Hereby, it's mandatory to simulate human organic mouse (or touchscreen) and typing interactions as closely as possible. Put differently, we want to defend against the research that investigates the suitability of behavioral biometrics to distinguish between computers and humans.

Recent research suggests several ways how to mimic human mouse movement behavior as closely as possible.

There are two papers of considerable interest here:

  1. Paper 1) Analyzing key strokes: TypeNet: Deep Learning Keystroke Biometrics PDF
  2. Paper 2) Research how to mimic human mouse movements: BeCAPTCHA-Mouse: Synthetic Mouse Trajectories and Improved Bot Detection PDF

In this blog post, I don't have the means to dig deep into the listed papers. So I am going to present the two main findings of those papers and I will develop a simplified function that mimics human mouse/keyboard interaction. They of course are not perfect, but this is not the goal here.

In my opinion, the main statement of the BeCAPTCHA-Mouse paper is

By looking at typical mouse movements, we can observe some aspects typically performed by humans during mouse trajectories execution: an initial acceleration and final deceleration performed by the antagonist (activate the movement) and agonist muscles (opposing joint torque), and a fine- correction in the direction at the end of the trajectory when the mouse cursor gets close to the click button (characterized by a low velocity that serves to improve the precision of the movement). These aspects motivated us to use neuromotor analysis to find distinctive features in human mouse movements. Neuromotor-fine skills, that are unique of human beings are difficult to emulate for bots and could provide distinctive features in order to tell humans and bots apart.

And because images speak more than a thousands words:

Mouse Movement Speed Profile
Image taken from the BeCAPTCHA paper: Example of the mouse task determined by 8 keypoints: the crosses represent the keypoint where the user must click, red circles are the (x,y) coordinates obtained from the mouse device, and the black line is the mouse trajectory.

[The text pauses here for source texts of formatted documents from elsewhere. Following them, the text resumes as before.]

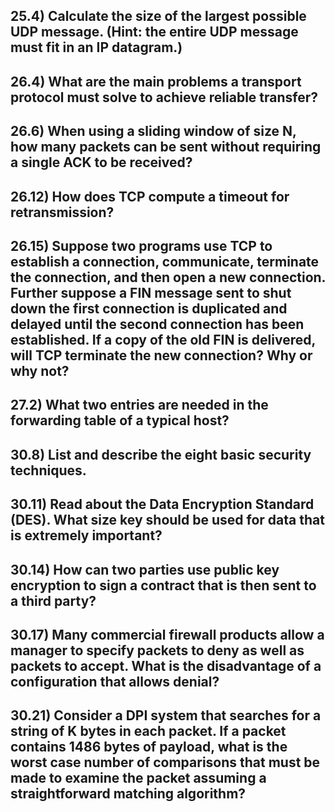 25.4) Calculate the size of the largest possible UDP message. (Hint: the entire UDP message must fit in an IP datagram.)
- 

26.4) What are the main problems a transport protocol must solve to achieve reliable transfer?
- 

26.6) When using a sliding window of size N, how many packets can be sent without requiring a single ACK to be received?
- 

26.12) How does TCP compute a timeout for retransmission?
- 

26.15) Suppose two programs use TCP to establish a connection, communicate, terminate the connection, and then open a new connection. Further suppose a FIN message sent to shut down the first connection is duplicated and delayed until the second connection has been established. If a copy of the old FIN is delivered, will TCP terminate the new connection? Why or why not?
- 

27.2) What two entries are needed in the forwarding table of a typical host?
- 

30.8) List and describe the eight basic security techniques.
- 

30.11) Read about the Data Encryption Standard (DES). What size key should be used for data that is extremely important?
- 

30.14) How can two parties use public key encryption to sign a contract that is then sent to a third party?
- 

30.17) Many commercial firewall products allow a manager to specify packets to deny as well as packets to accept. What is the disadvantage of a configuration that allows denial?
- 

30.21) Consider a DPI system that searches for a string of K bytes in each packet. If a packet contains 1486 bytes of payload, what is the worst case number of comparisons that must be made to examine the packet assuming a straightforward matching algorithm?
-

This is my very amateurish way to implement the lesson taken from the BeCAPTCHA paper by using pyautogui for mouse movements. Store the following Python script as mouse.py.

import pyautogui
import random

def someWhereRandomClose(x, y, max_dist=120):
    """
    Find a random position close to (x, y)
    with maximal dist @max_dist
    """
    shape = pyautogui.size()
    cnt = 0

    while True:
        randX = random.randrange(1, max_dist)
        randY = random.randrange(1, max_dist)

        if random.random() > 0.5:
            randX *= -1

        if random.random() > 0.5:
            randY *= -1

        if x + randX in range(0, shape.width) and y + randY in range(0, shape.height):
            return (x + randX, y + randY)

        cnt += 1

        if cnt > 15:
            return (x, y)


def humanMove(x, y):
  """
  Moves like a human to the coordinate (x, y) and 
  clicks on the coordinate.

  Randomizes move time and the move type.

  Visits one intermediate coordiante close to the target before
  fine correcting and clicking on the target coordinates.
  """
  close_x, close_y = someWhereRandomClose(x, y, 100)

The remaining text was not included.